Der Demiurg lebt in Brüssel – Jaco Van Dormaels «Le Tout Nouveau Testament»

Der Regisseur von «Le huitième jour» und «Toto le héros» überzeugt mit einem spielerischen theologisch-blasphemischen Traktat, in dem Gott in Brüssel lebt und seine Tochter sechs neue Jünger sucht, um die Mission ihres Bruders JC zu vervollständigen.

Gott (Benoît Poelvoorde) gibt es wirklich. Er lebt in Brüssel und ist ein versoffener Typ, der seine Tochter Éa (Pili Groyne) schlägt und seine Frau (Yolande Moreau) ausbeutet. Die Situation ist für Éa unhaltbar geworden: sie bricht aus, auf der Suche nach weiteren Jüngern. So will sie das Werk ihres Bruders JC vollenden. Nun muss Gott ebenfalls raus aus dem Haus, um seine Tochter wieder ins Elternhaus zu bringen. Aber leichter gesagt als getan – denn Éa hat bereits die Todesdaten der Menschen verschickt…

Gptt (Benoît Poelvoorde) bei der Arbeit. (Bild: zVg)

Gptt (Benoît Poelvoorde) bei der Arbeit. (Bild: zVg)

Jaco Van Dormael legt mit seinem «brandneuen Testament» ein verblüffendes Werk vor, in dem theologische Fragen auf eine spielerische Art verhandelt werden. Gott ist dabei eine Art Demiurg, ein unvollkommener Gott, der nur eine unvollkommene Welt kreieren kann. Es ist dabei sicherlich bezeichnend, dass in einem anderen belgischen Film – «The Broken Circle Breakdown» – Gott ebenfalls als Sadist dargestellt wird. Während es aber im flämischen Film nur die männliche Hauptfigur ist, die Gott als Sadisten sieht, so ist hier Gott selbst wirklich eine nur allzu menschliche Figur.
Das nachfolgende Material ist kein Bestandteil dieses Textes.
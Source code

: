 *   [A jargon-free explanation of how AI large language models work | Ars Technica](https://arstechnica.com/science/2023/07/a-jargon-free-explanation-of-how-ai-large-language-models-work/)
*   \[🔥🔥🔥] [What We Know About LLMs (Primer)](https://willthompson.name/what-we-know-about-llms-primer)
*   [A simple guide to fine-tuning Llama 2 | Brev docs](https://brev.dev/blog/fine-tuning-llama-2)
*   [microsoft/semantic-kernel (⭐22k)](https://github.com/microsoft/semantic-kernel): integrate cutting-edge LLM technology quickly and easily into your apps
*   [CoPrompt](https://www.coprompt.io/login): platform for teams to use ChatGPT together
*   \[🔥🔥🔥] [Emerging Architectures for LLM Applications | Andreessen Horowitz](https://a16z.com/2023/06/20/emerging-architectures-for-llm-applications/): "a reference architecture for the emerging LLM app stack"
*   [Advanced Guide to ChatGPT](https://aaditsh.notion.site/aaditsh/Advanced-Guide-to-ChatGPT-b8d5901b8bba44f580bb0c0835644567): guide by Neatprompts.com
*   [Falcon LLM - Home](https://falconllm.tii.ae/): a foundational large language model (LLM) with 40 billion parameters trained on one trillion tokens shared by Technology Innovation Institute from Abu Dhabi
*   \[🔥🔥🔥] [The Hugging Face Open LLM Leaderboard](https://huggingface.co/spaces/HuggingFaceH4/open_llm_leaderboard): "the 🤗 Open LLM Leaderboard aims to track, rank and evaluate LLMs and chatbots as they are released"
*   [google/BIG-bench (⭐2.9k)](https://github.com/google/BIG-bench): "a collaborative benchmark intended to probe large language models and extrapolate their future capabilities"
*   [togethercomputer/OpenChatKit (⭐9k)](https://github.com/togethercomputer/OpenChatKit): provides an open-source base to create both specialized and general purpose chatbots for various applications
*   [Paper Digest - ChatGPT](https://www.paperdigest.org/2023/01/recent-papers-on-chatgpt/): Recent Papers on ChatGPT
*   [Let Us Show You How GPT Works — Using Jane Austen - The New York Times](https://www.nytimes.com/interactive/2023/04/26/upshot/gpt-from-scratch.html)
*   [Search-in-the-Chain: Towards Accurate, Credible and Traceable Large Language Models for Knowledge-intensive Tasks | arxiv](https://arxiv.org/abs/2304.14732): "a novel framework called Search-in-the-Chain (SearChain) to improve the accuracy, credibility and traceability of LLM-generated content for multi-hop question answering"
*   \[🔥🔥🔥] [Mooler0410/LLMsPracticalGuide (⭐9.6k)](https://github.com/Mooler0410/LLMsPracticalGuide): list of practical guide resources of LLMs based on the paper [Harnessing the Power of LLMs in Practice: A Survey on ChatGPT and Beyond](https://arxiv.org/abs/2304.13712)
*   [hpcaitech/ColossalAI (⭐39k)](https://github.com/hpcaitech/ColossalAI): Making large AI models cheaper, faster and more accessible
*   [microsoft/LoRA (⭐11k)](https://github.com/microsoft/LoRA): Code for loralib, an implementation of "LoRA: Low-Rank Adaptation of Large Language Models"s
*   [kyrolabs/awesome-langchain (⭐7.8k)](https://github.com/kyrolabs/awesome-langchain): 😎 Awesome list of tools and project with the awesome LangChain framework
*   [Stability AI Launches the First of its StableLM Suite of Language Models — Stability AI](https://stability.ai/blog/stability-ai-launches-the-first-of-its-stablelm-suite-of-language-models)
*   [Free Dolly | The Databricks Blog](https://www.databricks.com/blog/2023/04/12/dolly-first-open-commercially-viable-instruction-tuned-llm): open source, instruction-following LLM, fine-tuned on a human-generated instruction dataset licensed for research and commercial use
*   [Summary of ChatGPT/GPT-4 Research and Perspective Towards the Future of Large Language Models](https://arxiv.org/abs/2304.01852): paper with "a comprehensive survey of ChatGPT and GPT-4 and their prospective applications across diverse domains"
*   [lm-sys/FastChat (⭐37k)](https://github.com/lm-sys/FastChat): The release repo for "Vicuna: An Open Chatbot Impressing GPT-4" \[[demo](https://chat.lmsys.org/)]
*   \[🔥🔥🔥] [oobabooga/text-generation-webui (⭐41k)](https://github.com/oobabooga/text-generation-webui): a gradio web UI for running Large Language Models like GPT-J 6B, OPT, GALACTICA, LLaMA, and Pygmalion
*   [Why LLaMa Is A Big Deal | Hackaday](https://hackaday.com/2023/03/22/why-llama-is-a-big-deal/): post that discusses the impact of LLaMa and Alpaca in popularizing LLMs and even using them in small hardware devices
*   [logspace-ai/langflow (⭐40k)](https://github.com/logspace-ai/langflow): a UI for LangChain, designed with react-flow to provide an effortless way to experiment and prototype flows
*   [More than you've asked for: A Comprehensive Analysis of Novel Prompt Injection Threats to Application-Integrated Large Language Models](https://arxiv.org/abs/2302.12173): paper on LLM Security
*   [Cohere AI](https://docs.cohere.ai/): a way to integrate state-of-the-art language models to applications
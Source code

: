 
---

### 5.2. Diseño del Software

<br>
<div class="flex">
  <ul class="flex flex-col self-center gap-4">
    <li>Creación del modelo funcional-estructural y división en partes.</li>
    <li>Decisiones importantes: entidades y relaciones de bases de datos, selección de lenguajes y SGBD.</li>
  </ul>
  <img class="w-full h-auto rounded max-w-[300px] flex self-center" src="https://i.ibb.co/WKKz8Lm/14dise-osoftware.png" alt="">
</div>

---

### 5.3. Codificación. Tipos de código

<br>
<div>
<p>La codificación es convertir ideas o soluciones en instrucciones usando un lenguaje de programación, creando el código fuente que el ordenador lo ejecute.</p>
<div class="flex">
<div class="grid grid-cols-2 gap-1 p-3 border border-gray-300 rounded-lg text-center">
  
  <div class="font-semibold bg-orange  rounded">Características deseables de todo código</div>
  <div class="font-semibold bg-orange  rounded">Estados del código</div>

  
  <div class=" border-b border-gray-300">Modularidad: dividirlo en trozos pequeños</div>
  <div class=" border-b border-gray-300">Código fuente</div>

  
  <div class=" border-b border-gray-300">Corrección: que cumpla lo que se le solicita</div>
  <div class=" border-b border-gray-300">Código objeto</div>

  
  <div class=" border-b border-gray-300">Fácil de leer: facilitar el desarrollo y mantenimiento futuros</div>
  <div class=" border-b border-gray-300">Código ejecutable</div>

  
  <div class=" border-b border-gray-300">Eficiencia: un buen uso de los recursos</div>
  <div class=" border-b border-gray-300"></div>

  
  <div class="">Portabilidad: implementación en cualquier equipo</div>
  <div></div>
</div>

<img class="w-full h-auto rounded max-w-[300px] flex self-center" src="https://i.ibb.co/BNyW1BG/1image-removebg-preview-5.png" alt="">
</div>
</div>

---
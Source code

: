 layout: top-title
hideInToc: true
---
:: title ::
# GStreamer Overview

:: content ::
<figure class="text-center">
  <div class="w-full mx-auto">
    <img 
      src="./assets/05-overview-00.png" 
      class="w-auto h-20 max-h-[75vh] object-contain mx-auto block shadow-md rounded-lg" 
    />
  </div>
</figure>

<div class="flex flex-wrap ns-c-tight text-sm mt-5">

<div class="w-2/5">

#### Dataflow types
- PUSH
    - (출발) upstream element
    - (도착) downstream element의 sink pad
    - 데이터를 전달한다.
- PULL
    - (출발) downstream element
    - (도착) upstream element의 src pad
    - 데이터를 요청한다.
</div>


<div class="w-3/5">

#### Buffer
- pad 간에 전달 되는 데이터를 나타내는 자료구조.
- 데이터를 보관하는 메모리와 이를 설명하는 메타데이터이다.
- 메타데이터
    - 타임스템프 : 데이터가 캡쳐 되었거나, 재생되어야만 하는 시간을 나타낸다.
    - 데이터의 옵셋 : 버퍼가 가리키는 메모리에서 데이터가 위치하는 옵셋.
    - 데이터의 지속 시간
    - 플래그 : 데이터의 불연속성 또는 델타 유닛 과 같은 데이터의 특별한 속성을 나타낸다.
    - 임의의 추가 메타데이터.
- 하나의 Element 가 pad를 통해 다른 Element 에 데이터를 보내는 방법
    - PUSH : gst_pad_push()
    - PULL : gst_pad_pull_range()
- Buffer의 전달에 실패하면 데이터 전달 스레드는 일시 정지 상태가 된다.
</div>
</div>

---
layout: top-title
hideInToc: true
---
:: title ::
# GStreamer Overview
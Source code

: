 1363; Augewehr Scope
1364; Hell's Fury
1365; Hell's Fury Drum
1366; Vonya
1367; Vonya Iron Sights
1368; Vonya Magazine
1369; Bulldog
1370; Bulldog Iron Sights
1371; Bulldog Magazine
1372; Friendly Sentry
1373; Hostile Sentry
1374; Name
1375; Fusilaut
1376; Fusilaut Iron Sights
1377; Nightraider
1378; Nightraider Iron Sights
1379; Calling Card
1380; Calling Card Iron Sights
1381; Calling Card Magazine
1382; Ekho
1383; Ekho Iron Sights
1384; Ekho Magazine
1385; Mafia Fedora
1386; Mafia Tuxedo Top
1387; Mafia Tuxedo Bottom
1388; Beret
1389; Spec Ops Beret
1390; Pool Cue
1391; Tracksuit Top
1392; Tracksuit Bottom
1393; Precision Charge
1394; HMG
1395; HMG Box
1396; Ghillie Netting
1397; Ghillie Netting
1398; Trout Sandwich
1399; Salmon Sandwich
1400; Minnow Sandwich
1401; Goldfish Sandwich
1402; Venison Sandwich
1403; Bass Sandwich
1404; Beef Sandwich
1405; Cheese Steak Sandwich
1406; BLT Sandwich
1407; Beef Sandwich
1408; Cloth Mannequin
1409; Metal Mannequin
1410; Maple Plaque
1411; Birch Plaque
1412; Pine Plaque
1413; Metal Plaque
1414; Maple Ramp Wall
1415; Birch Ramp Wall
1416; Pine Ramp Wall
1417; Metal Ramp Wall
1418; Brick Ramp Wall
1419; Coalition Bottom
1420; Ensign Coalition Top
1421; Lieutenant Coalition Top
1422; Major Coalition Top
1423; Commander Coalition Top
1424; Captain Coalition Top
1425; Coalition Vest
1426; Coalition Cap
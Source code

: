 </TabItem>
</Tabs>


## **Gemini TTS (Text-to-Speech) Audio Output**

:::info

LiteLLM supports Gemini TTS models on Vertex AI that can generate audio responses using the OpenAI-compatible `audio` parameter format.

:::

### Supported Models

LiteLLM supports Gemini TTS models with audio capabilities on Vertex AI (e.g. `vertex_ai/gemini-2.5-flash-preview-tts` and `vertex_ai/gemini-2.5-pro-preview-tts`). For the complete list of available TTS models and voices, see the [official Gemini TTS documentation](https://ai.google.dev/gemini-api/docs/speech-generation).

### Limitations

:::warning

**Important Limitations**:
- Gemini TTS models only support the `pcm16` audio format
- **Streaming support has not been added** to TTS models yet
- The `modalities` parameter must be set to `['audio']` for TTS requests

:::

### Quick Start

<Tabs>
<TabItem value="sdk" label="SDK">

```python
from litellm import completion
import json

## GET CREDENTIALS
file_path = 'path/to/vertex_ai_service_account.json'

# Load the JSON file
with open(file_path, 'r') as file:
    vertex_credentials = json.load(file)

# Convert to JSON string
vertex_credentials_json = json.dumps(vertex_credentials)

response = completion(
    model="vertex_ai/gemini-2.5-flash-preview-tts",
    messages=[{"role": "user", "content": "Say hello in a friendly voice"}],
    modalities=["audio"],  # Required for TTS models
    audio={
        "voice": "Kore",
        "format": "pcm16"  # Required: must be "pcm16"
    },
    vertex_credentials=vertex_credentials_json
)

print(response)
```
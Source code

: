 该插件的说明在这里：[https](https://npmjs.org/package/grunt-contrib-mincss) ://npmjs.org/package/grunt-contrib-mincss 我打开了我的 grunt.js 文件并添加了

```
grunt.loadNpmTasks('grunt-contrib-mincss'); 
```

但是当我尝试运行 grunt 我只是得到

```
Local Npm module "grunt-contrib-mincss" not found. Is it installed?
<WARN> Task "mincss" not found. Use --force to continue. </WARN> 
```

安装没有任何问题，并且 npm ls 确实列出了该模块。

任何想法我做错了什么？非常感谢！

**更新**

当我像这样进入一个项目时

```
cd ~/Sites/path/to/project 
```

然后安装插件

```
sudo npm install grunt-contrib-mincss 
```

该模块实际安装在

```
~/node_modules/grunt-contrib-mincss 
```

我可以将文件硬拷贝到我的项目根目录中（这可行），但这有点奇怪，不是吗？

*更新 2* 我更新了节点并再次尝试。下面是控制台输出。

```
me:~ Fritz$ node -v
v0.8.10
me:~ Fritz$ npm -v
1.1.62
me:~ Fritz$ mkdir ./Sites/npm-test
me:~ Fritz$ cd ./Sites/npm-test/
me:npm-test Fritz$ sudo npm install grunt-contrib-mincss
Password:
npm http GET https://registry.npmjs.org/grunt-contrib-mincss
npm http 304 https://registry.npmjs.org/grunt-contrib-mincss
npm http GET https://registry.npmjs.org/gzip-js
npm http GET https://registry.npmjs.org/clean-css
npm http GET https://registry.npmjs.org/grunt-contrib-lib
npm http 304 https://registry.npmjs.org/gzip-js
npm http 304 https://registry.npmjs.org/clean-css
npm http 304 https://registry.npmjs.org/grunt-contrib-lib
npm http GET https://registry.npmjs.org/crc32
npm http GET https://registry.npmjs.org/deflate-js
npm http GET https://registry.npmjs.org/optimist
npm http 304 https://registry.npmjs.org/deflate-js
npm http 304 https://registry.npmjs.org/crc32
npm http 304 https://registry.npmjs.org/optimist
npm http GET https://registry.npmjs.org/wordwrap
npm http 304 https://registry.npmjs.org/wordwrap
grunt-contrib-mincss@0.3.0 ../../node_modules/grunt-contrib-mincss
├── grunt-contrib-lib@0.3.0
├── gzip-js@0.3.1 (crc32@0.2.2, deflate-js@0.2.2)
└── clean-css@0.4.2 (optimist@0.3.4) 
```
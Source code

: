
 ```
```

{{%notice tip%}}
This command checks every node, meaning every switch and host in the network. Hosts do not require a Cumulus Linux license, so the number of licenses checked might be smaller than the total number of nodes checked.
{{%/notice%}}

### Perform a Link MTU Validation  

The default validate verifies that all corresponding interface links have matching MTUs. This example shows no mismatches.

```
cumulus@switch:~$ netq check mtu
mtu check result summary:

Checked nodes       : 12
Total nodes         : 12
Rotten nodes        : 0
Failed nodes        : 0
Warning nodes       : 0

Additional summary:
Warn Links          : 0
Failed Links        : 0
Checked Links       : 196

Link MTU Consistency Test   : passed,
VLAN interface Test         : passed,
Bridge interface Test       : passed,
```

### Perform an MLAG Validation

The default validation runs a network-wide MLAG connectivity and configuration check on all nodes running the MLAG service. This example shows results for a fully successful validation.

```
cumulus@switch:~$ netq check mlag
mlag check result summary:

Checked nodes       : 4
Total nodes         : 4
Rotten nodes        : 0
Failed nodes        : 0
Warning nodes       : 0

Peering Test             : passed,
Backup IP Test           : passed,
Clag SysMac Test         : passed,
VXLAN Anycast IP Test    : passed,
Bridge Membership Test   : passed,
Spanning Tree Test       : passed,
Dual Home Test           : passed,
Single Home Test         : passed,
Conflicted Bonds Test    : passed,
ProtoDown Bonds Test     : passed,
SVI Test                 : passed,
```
Vielleicht lässt sich dies auch als Hinweis darauf lesen, dass es eben eigentlich wir Menschen sind, die unser Leben zur Hölle machen. Wahrscheinlich ist aber Jaco Van Dormaels neues Werk zu spielerisch, um auf solche Lesungen festgelegt zu werden. Dafür spricht auch, dass Gott als Eishockeyfan Jesus nur 12 Jünger zugestehen wollte, während Éas Mutter Baseballfan ist und Éa deshalb die 12 zu 18 vervollständigen will – mit Jüngern, die ganz normale Menschen sind und deren Leben in «Le tout nouveau testament» erzählt wird. Jaco Van Dormaels neuer Film ist denn auch vor allem ein Film über Menschen, auch wenn einige der Figuren natürlich doch spezielle, d.h. übersinnliche Fähigkeiten besitzen. Ein Film, der bis ans Ende fesselt und immer wieder überrascht!

 «Le tout nouveau testament».  Belgien/Frankreich/Luxemburg 2015. Regie: Jaco Van Dormael.  Mit Benoît Poelvoorde, Yolande Moreau, Pili Groyne, Catherine Deneuve, François Damiens, Laura Verlinden, Romain Gelin, Serge Larivière u.a. Deutschschweizer Kinostart am 3. Dezember 2015.